- Exercise goal -
Which lines of the data contain the string "Zielwert"? Copy every one.
◇ ◇ ◇
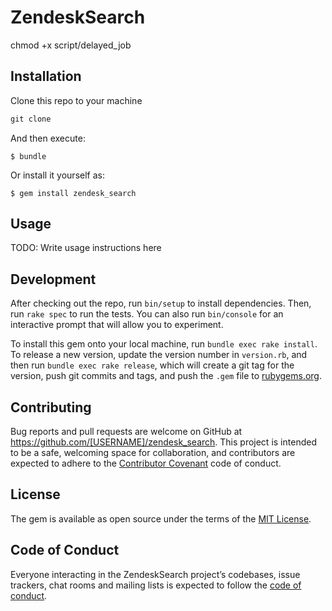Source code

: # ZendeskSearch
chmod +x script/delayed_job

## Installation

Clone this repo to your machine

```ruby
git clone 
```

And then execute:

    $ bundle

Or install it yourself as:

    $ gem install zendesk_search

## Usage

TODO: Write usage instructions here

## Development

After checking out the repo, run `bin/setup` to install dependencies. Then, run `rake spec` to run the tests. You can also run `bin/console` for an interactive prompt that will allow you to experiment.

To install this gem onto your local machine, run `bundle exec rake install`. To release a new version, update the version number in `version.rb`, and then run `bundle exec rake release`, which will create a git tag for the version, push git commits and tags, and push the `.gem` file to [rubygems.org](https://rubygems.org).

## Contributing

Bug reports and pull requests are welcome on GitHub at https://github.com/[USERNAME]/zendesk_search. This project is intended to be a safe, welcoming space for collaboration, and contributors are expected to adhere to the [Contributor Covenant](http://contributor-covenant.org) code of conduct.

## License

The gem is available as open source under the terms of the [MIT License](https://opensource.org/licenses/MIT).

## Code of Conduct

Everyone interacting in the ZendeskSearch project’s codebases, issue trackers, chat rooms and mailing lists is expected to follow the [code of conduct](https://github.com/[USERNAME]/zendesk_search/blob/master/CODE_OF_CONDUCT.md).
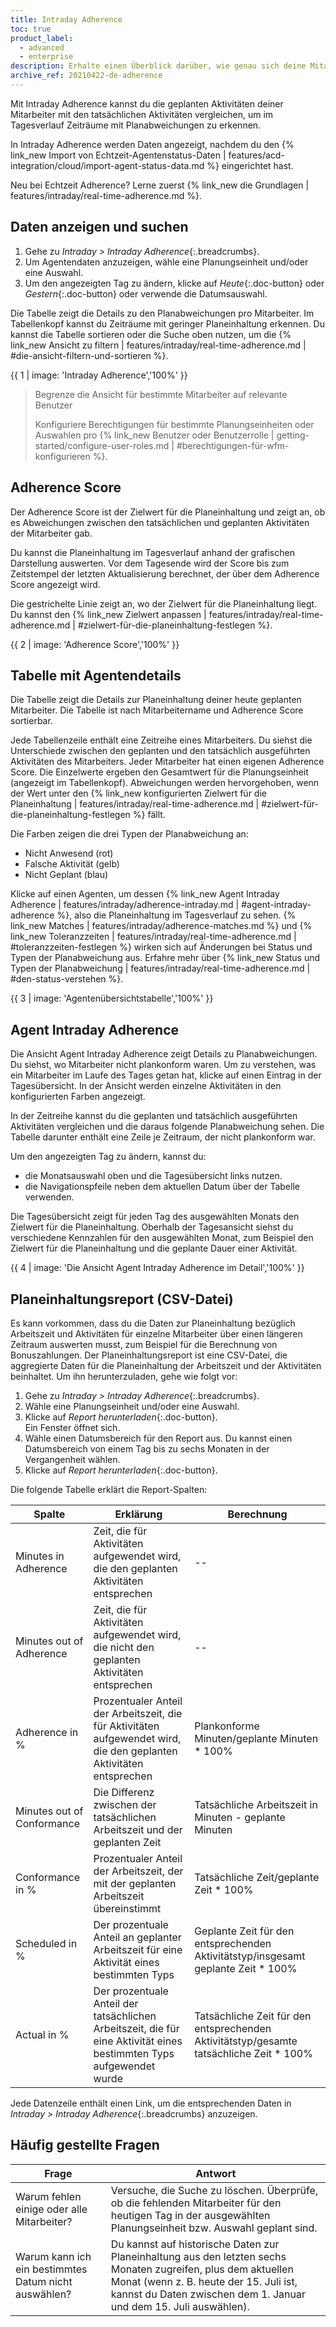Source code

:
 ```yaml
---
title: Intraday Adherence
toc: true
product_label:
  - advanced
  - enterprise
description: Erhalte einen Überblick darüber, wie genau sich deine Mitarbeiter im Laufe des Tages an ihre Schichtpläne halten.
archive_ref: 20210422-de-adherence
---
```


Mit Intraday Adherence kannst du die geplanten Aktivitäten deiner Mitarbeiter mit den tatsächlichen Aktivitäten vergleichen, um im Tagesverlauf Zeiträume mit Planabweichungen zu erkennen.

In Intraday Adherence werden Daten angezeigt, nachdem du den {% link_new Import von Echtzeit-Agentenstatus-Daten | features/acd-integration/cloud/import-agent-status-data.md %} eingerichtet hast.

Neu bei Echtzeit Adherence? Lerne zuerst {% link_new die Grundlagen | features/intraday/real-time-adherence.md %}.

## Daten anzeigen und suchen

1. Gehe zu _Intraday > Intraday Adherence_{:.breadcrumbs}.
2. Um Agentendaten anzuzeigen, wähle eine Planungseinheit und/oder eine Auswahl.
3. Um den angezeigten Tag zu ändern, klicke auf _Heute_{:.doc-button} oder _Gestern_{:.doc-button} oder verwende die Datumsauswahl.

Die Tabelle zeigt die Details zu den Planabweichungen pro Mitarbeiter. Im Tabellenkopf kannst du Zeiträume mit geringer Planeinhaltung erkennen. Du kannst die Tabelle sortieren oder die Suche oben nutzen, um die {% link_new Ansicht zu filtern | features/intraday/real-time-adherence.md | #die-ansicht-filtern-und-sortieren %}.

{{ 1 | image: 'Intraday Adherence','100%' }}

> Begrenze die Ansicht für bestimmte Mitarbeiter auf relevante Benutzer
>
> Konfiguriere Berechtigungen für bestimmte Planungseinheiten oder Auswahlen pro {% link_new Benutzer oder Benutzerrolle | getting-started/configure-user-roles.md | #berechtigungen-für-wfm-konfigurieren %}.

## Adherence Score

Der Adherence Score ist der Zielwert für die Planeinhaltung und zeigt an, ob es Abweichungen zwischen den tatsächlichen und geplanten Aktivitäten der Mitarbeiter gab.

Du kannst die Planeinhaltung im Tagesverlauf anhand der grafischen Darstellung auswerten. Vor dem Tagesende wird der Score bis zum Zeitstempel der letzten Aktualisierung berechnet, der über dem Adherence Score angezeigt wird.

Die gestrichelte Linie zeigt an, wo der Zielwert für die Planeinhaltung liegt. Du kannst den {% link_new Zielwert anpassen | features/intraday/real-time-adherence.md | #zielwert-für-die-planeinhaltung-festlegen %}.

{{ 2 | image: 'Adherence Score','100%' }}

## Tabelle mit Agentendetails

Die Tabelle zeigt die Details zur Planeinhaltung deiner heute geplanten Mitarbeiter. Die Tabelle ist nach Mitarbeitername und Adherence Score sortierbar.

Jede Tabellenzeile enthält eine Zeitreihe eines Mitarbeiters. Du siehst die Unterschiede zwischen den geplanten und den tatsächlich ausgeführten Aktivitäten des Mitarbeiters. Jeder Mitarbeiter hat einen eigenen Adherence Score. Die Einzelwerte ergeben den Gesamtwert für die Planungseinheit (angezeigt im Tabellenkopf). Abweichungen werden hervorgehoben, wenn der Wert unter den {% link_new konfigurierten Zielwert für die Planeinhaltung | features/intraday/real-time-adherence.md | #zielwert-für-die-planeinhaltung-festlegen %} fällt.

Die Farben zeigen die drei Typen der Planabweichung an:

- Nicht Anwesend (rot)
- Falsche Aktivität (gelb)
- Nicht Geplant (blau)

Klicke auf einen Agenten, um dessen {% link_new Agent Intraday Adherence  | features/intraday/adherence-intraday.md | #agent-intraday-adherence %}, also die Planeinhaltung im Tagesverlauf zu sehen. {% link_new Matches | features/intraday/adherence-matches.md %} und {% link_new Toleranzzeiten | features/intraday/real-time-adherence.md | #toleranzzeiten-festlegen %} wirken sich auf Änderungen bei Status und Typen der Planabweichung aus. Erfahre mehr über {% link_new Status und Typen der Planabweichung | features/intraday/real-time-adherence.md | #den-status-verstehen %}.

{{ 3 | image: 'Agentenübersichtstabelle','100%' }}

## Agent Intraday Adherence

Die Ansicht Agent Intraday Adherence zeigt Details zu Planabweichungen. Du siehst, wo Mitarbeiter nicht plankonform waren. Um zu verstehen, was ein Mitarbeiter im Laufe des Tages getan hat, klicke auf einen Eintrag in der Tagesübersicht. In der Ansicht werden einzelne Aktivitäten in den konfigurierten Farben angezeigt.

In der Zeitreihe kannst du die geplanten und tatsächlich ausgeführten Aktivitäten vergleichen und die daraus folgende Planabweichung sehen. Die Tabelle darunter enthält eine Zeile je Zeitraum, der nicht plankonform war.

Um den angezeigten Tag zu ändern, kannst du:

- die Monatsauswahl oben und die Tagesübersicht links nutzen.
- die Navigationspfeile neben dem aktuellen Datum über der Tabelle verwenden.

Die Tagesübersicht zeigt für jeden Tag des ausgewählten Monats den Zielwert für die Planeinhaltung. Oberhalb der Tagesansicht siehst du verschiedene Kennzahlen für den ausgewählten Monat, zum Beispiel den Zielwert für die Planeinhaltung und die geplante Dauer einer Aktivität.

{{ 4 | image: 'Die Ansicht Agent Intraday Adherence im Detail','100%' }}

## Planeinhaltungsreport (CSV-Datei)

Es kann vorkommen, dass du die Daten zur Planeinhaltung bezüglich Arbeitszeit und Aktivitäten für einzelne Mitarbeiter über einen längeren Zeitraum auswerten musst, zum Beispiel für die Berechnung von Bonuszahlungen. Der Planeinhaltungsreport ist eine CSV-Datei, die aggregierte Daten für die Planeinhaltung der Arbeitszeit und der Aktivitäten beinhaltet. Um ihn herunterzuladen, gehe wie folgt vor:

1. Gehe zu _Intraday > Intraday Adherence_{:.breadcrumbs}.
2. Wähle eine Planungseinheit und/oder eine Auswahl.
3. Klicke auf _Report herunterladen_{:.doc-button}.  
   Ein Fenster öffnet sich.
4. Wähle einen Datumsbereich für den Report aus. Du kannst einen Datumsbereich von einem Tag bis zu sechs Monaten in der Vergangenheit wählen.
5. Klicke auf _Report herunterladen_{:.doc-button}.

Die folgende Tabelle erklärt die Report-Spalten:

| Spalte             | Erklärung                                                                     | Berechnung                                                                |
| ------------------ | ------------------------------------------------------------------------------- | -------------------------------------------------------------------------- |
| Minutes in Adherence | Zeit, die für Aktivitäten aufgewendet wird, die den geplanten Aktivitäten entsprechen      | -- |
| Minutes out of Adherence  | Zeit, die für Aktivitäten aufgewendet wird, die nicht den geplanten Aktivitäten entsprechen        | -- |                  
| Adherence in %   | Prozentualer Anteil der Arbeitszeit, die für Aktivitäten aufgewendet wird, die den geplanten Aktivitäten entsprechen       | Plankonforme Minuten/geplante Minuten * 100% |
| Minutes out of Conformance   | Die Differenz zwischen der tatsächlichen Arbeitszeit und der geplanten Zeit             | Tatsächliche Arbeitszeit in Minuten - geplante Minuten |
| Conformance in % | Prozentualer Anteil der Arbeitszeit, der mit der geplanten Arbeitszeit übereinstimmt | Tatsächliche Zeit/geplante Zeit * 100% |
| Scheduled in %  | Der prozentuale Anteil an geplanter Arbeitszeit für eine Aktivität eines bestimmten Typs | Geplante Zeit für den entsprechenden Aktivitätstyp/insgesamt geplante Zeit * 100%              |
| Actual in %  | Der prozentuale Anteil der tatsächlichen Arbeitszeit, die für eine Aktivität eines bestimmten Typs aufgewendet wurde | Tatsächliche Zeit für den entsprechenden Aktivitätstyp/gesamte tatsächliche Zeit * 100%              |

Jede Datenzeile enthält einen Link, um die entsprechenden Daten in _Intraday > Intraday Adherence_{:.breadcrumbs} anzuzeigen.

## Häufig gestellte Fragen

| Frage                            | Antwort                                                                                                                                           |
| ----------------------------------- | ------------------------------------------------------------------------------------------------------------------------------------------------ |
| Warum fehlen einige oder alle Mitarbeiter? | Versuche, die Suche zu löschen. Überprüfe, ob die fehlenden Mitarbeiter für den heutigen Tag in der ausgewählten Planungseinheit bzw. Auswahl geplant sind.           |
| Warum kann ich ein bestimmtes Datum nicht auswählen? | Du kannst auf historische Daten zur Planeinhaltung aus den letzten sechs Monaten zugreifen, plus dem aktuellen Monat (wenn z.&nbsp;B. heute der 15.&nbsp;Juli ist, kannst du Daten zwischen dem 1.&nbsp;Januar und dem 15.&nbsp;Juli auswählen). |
◇ ◇ ◇
- Solution -
Der Adherence Score ist der Zielwert für die Planeinhaltung und zeigt an, ob es Abweichungen zwischen den tatsächlichen und geplanten Aktivitäten der Mitarbeiter gab.
Die gestrichelte Linie zeigt an, wo der Zielwert für die Planeinhaltung liegt. Du kannst den {% link_new Zielwert anpassen | features/intraday/real-time-adherence.md | #zielwert-für-die-planeinhaltung-festlegen %}.
Jede Tabellenzeile enthält eine Zeitreihe eines Mitarbeiters. Du siehst die Unterschiede zwischen den geplanten und den tatsächlich ausgeführten Aktivitäten des Mitarbeiters. Jeder Mitarbeiter hat einen eigenen Adherence Score. Die Einzelwerte ergeben den Gesamtwert für die Planungseinheit (angezeigt im Tabellenkopf). Abweichungen werden hervorgehoben, wenn der Wert unter den {% link_new konfigurierten Zielwert für die Planeinhaltung | features/intraday/real-time-adherence.md | #zielwert-für-die-planeinhaltung-festlegen %} fällt.
Die Tagesübersicht zeigt für jeden Tag des ausgewählten Monats den Zielwert für die Planeinhaltung. Oberhalb der Tagesansicht siehst du verschiedene Kennzahlen für den ausgewählten Monat, zum Beispiel den Zielwert für die Planeinhaltung und die geplante Dauer einer Aktivität.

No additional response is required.